__PROBLEM DESCRIPTION__:
Could you restate the data below word for word, without its pictures?

(Dataset entries)
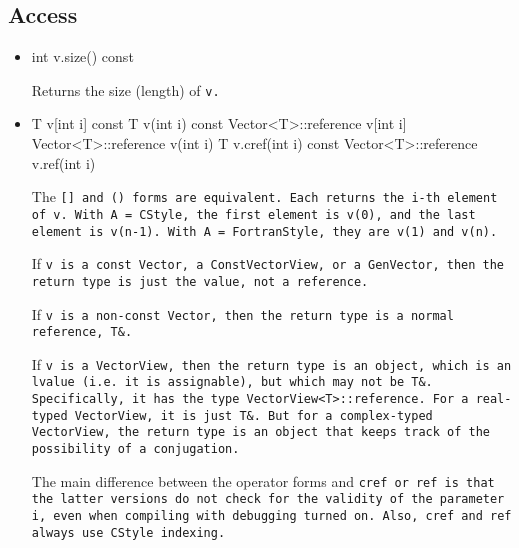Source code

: \subsection{Access}
\label{Vector_Access}

\begin{itemize}
\item
\begin{tmvcode}
int v.size() const
\end{tmvcode}
Returns the size (length) of \tt{v}.

\item
\begin{tmvcode}
T v[int i] const
T v(int i) const
Vector<T>::reference v[int i]
Vector<T>::reference v(int i)
T v.cref(int i) const
Vector<T>::reference v.ref(int i)
\end{tmvcode}
The \tt{[]} and \tt{()} forms are equivalent.  Each returns the \tt{i}-th element of \tt{v}.  
With \tt{A = CStyle}, the first 
element is \tt{v(0)}, and the last element is \tt{v(n-1)}.
With \tt{A = FortranStyle}, they are \tt{v(1)} and \tt{v(n)}.

If \tt{v} is a 
\tt{const Vector}, a \tt{ConstVectorView}, or a \tt{GenVector}, 
then the return type is just the value, not a reference.

If \tt{v} is a 
non-\tt{const Vector}, then the return type is a normal reference, \tt{T\&}.

If \tt{v} is a \tt{VectorView}, then the return type is an object, which is
an lvalue (i.e. it is assignable), but which may not be \tt{T\&}.
Specifically, it has the type \tt{VectorView<T>::reference}.
For a real-typed \tt{VectorView}, it is just \tt{T\&}.  But for a
complex-typed \tt{VectorView}, the return type is an object that keeps track of the
possibility of a conjugation.

The main difference between the operator forms and \tt{cref} or \tt{ref} is that the latter versions do not
check for the validity of the parameter \tt{i}, even when compiling with debugging turned on.
Also, \tt{cref} and \tt{ref} always use \tt{CStyle} indexing.



\end{itemize}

__FINISHED TASK__:
Source code

: \subsection{Access}
\label{Vector_Access}

\begin{itemize}
\item
\begin{tmvcode}
int v.size() const
\end{tmvcode}
Returns the size (length) of \tt{v}.

\item
\begin{tmvcode}
T v[int i] const
T v(int i) const
Vector<T>::reference v[int i]
Vector<T>::reference v(int i)
T v.cref(int i) const
Vector<T>::reference v.ref(int i)
\end{tmvcode}
The \tt{[]} and \tt{()} forms are equivalent.  Each returns the \tt{i}-th element of \tt{v}.  
With \tt{A = CStyle}, the first 
element is \tt{v(0)}, and the last element is \tt{v(n-1)}.
With \tt{A = FortranStyle}, they are \tt{v(1)} and \tt{v(n)}.

If \tt{v} is a 
\tt{const Vector}, a \tt{ConstVectorView}, or a \tt{GenVector}, 
then the return type is just the value, not a reference.

If \tt{v} is a 
non-\tt{const Vector}, then the return type is a normal reference, \tt{T\&}.

If \tt{v} is a \tt{VectorView}, then the return type is an object, which is
an lvalue (i.e. it is assignable), but which may not be \tt{T\&}.
Specifically, it has the type \tt{VectorView<T>::reference}.
For a real-typed \tt{VectorView}, it is just \tt{T\&}.  But for a
complex-typed \tt{VectorView}, the return type is an object that keeps track of the
possibility of a conjugation.

The main difference between the operator forms and \tt{cref} or \tt{ref} is that the latter versions do not
check for the validity of the parameter \tt{i}, even when compiling with debugging turned on.
Also, \tt{cref} and \tt{ref} always use \tt{CStyle} indexing.



\end{itemize}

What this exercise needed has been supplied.